The menu also includes several salads, chicken bowls, a quesadilla, soups, fries and guacamole, as well as a few desserts.
But Bayless adds that the current menu is just a starting point and will soon add six more items, including three new tortas, another salad, taquitos and tortilla soup.
This reporter dined at the New York City Tortazo on a warm fall night. Its president, Sam Lipp, who was there that evening, recommended the milanesa chicken, which he said was his number one seller. It was tasty and plentiful.
The New York City Tortazo contains a counter with four chairs, an indoor dining area, and an outdoor dining area across the street and in a hut. The restaurant also had seven or eight employees, both in the kitchen and in the food service, although there was no waiter service so it was well staffed.
Bayless explains that he did not place any commercial newspaper ads but worked with some development agencies to staff the restaurant. The staff was doubled, initially, so that employees could be trained in the Bayless style of operation.
During the day, he expects to attract large numbers of workers from the many publishing, advertising and e-commerce businesses in the Madison Square Park and Flatiron area, and then to attract a crowd of nearby residents. in the evening.
Bayless hopes to expand its outlets in the two cities, New York and Chicago. “We are actively looking for spaces, mainly in Manhattan, although we have searched in Brooklyn,” he explains. In Chicago, they explored the Loop area to add another location. But his conclusion was that he was sticking to those two cities before exploring options elsewhere.
On Yelp, New York customers were quite welcoming to Tortazo. One of them said, “Three stars for food and give stars for service. Someone greeted us at the door and explained how and where to order. A nice addition to the lunch options at Flatiron after some great restaurants have closed during the pandemic. “
Another Yelp customer liked his Cubano sandwich, fries, and salsa.
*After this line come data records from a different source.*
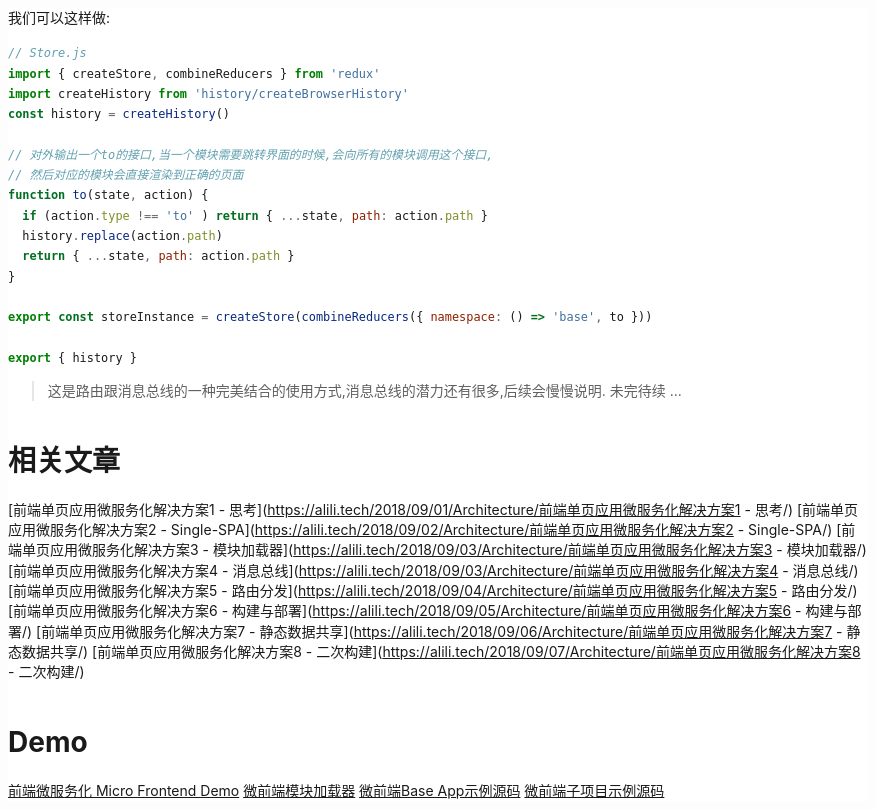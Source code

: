 
我们可以这样做:


```js
// Store.js
import { createStore, combineReducers } from 'redux'
import createHistory from 'history/createBrowserHistory'
const history = createHistory()

// 对外输出一个to的接口,当一个模块需要跳转界面的时候,会向所有的模块调用这个接口,
// 然后对应的模块会直接渲染到正确的页面
function to(state, action) {
  if (action.type !== 'to' ) return { ...state, path: action.path }
  history.replace(action.path)
  return { ...state, path: action.path }
}

export const storeInstance = createStore(combineReducers({ namespace: () => 'base', to }))

export { history }

```

> 这是路由跟消息总线的一种完美结合的使用方式,消息总线的潜力还有很多,后续会慢慢说明.
未完待续 ...


# 相关文章
[前端单页应用微服务化解决方案1 - 思考](https://alili.tech/2018/09/01/Architecture/前端单页应用微服务化解决方案1 - 思考/)
[前端单页应用微服务化解决方案2 - Single-SPA](https://alili.tech/2018/09/02/Architecture/前端单页应用微服务化解决方案2 - Single-SPA/)
[前端单页应用微服务化解决方案3 - 模块加载器](https://alili.tech/2018/09/03/Architecture/前端单页应用微服务化解决方案3 - 模块加载器/)
[前端单页应用微服务化解决方案4 - 消息总线](https://alili.tech/2018/09/03/Architecture/前端单页应用微服务化解决方案4 - 消息总线/)
[前端单页应用微服务化解决方案5 - 路由分发](https://alili.tech/2018/09/04/Architecture/前端单页应用微服务化解决方案5 - 路由分发/)
[前端单页应用微服务化解决方案6 - 构建与部署](https://alili.tech/2018/09/05/Architecture/前端单页应用微服务化解决方案6 - 构建与部署/)
[前端单页应用微服务化解决方案7 - 静态数据共享](https://alili.tech/2018/09/06/Architecture/前端单页应用微服务化解决方案7 - 静态数据共享/)
[前端单页应用微服务化解决方案8 - 二次构建](https://alili.tech/2018/09/07/Architecture/前端单页应用微服务化解决方案8 - 二次构建/)

# Demo
[前端微服务化 Micro Frontend Demo](http://microfrontend.alili.tech/)
[微前端模块加载器](https://github.com/Fantasy9527/lotus-scaffold-micro-frontend-portal)
[微前端Base App示例源码](https://github.com/Fantasy9527/microfrontend-base-demo)
[微前端子项目示例源码](https://github.com/Fantasy9527/microfrontend-submodule-demo)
He described the spice level as “high but tasty. Lots of places are bland and so spicy you can’t taste anything else.
And will he ever consider opening a full-service restaurant in New York City? “Yes,” he replies, “but we prefer to build things one step at a time. “
Bayless describes the three keys to its future success as follows: 1) Attracting people all day, not just at lunchtime, 2) Encouraging more people to take the torta train, 3) It’s all about consistency. If it stays consistent with its food quality, it will thrive.